IPSO is a creature and a captive of the industry, just as the discredited PCC was, and the discredited Press Council before that. As Lord Justice Leveson concluded in his report, the PCC put the interests of the industry before those of the public.

It is not good enough. In the reporting of suicides, vulnerable people are put at risk. But it does not stop there. The reporting of transgender issues is often just as reckless and thuggish, even though editors have been repeatedly warned.Intrusion into private grief is rife .

So long as editors and journalists remain unaccountable for reckless actions, this kind of cruelty will continue.
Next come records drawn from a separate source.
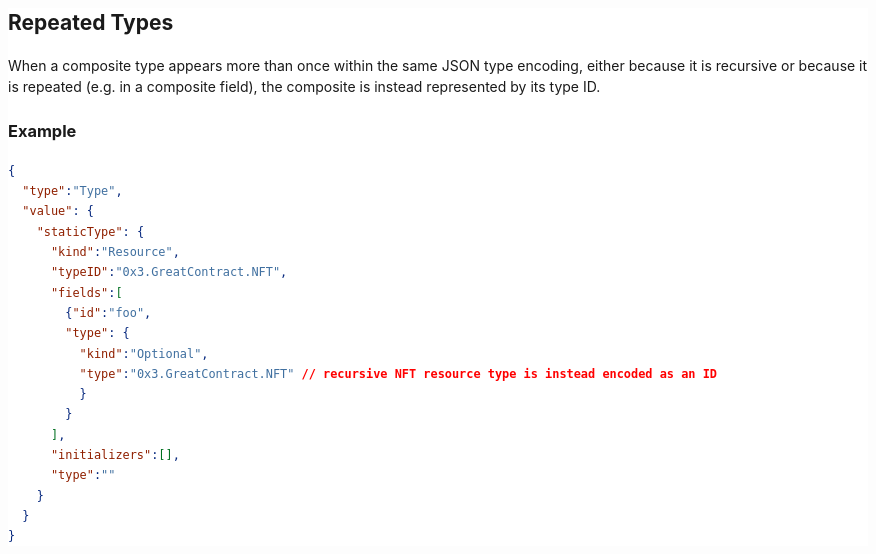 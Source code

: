 ## Repeated Types

When a composite type appears more than once within the same JSON type encoding, either because it is
recursive or because it is repeated (e.g. in a composite field), the composite is instead 
represented by its type ID. 

### Example

```json
{
  "type":"Type",
  "value": {
    "staticType": {
      "kind":"Resource",
      "typeID":"0x3.GreatContract.NFT",
      "fields":[
        {"id":"foo",
        "type": {
          "kind":"Optional",
          "type":"0x3.GreatContract.NFT" // recursive NFT resource type is instead encoded as an ID
          }
        }
      ],
      "initializers":[],
      "type":""
    }
  }
}
```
And there is a strong connection between this behaviour and the lawlessness exposed by the phone hacking trial - ordinary people are seen is insignificant and worthless by some people at these papers. Worse, as a senior journalist was once recorded saying: 'This is what we do, we go out and destroy other people's lives.'

Lord Justice Leveson, after a formal, year-long public inquiry, recommended a solution that makes editors and journalists more accountable without in any way inhibiting freedom of expression. Every party in Parliament endorsed his plan in the form of the Royal Charter on press self-regulation. Past victims support it, and so do hundreds of prominent people require freedom of expression to work. And so does the public, in poll after poll .

Only the big newspaper companies are holding out against this. A dozen or so powerful, wealthy men - among them Rupert Murdoch, who owned the News of the World, and Paul Dacre, the editor of the paper that breaches the PCC Code more than any other - are defying what is a remarkable national consensus. Why? It seems they believe they have the right to monster ordinary people with impunity.

IPSO, to be launched this autumn after many delays, will fail because it can't command public trust. After the scandals of the past few years - from hacking, data theft and the abuse of the McCanns and of Christopher Jefferies through to the mistreatment of a long line of grieving families and of transgender people and to the callous, careless coverage of the Williams suicide, the public will not fall for a son-of-PCC sham.

It is high time the big companies did what the public - their readers - want them to do. It is time they did what their journalists would insist any other industry did, if it had caused so much needless harm and misery. It is time they accepted the very generous deal that Leveson proposed, and agreed that their self-regulator will meet the basic standards set out in the Royal Charter.